__HOW TO COMPLETE THIS TASK__
From the entries below, reproduce exactly the line containing "- Ensure Loop Benchmark Test is set to *Off*", the line containing "### Games-2160-Rt", and every line in between, with nothing added.

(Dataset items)
-=-=-=-=-

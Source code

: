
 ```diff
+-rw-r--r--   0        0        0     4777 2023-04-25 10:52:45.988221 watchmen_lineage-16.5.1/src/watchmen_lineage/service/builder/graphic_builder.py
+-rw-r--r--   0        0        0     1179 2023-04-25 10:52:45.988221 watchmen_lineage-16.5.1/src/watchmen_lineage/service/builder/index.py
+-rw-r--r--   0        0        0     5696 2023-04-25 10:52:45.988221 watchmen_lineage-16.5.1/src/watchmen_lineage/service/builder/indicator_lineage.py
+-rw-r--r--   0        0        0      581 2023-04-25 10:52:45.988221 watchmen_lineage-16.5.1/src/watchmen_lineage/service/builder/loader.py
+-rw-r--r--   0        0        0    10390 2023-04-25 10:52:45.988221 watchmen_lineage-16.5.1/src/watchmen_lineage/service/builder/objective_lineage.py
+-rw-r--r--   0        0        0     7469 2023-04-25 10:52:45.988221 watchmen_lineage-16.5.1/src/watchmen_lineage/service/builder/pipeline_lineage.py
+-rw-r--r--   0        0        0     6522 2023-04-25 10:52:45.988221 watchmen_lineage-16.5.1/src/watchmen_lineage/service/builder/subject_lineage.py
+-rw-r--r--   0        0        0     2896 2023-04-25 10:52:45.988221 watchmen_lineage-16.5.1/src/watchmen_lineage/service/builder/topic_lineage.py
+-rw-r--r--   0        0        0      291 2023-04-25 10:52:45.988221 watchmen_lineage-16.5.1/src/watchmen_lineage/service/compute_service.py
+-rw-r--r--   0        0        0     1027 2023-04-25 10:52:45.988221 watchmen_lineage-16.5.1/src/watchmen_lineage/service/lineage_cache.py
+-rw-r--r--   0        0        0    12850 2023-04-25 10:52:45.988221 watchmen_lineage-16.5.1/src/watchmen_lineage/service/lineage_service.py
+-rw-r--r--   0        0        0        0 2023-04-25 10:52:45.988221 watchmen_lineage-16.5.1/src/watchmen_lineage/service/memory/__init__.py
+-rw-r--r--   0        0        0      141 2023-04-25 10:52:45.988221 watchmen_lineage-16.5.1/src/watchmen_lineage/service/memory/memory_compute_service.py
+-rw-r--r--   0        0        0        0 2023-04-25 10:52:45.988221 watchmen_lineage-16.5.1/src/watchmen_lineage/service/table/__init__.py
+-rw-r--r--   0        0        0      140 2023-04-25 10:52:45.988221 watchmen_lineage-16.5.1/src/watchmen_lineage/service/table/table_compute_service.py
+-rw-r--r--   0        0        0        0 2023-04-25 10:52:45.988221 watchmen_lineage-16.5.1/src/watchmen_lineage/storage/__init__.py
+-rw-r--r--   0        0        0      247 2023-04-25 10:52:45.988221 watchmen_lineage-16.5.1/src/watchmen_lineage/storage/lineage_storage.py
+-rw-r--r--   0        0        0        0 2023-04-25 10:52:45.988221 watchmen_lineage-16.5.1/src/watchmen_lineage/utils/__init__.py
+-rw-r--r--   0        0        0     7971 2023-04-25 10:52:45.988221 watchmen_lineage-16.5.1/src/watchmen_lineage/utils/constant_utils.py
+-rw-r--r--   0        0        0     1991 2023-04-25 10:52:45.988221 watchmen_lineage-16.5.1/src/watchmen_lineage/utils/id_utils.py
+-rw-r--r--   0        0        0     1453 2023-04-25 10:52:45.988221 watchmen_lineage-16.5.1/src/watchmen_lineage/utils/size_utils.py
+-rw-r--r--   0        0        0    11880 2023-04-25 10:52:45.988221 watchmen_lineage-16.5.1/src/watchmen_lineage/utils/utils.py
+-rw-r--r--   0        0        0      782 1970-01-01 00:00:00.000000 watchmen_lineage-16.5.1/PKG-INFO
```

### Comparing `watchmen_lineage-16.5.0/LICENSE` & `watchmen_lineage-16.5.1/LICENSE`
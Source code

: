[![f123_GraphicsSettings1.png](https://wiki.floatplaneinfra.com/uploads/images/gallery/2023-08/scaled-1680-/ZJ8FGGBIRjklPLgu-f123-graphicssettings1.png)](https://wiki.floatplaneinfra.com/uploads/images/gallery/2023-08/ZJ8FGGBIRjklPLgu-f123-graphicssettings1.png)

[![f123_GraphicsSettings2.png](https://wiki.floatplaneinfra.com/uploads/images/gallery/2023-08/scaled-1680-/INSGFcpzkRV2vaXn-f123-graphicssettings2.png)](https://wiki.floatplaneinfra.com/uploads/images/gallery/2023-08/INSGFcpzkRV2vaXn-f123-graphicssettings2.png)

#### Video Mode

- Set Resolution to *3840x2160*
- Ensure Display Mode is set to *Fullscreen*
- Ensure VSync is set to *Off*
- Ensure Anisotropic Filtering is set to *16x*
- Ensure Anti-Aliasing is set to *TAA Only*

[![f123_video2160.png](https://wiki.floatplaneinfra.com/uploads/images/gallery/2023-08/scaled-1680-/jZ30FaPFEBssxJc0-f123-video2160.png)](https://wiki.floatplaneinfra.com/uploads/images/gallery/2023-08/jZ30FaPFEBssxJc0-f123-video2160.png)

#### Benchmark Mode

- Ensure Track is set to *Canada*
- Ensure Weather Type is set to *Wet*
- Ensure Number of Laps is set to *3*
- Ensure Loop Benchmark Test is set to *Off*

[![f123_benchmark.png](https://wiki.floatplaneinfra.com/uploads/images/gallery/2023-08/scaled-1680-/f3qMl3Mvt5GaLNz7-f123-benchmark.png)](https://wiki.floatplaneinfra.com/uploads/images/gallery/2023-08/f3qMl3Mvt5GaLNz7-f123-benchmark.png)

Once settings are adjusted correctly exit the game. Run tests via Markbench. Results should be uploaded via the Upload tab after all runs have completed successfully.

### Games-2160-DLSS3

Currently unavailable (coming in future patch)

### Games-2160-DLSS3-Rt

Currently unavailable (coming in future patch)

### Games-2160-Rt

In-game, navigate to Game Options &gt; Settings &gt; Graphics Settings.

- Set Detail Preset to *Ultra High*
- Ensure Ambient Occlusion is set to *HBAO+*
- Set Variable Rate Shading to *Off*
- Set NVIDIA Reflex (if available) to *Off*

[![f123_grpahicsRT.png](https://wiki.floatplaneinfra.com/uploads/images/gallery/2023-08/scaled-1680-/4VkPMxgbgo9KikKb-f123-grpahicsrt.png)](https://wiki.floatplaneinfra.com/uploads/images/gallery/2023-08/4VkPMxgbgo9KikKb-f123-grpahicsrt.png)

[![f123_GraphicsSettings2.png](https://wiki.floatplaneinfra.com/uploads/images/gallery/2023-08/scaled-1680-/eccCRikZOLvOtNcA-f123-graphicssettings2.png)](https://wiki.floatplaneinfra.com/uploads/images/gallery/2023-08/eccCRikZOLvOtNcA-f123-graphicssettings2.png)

-=-=-=-=-

__ANSWER TO THE EXERCISE__
- Ensure Loop Benchmark Test is set to *Off*

[![f123_benchmark.png](https://wiki.floatplaneinfra.com/uploads/images/gallery/2023-08/scaled-1680-/f3qMl3Mvt5GaLNz7-f123-benchmark.png)](https://wiki.floatplaneinfra.com/uploads/images/gallery/2023-08/f3qMl3Mvt5GaLNz7-f123-benchmark.png)

Once settings are adjusted correctly exit the game. Run tests via Markbench. Results should be uploaded via the Upload tab after all runs have completed successfully.

### Games-2160-DLSS3

Currently unavailable (coming in future patch)

### Games-2160-DLSS3-Rt

Currently unavailable (coming in future patch)

### Games-2160-Rt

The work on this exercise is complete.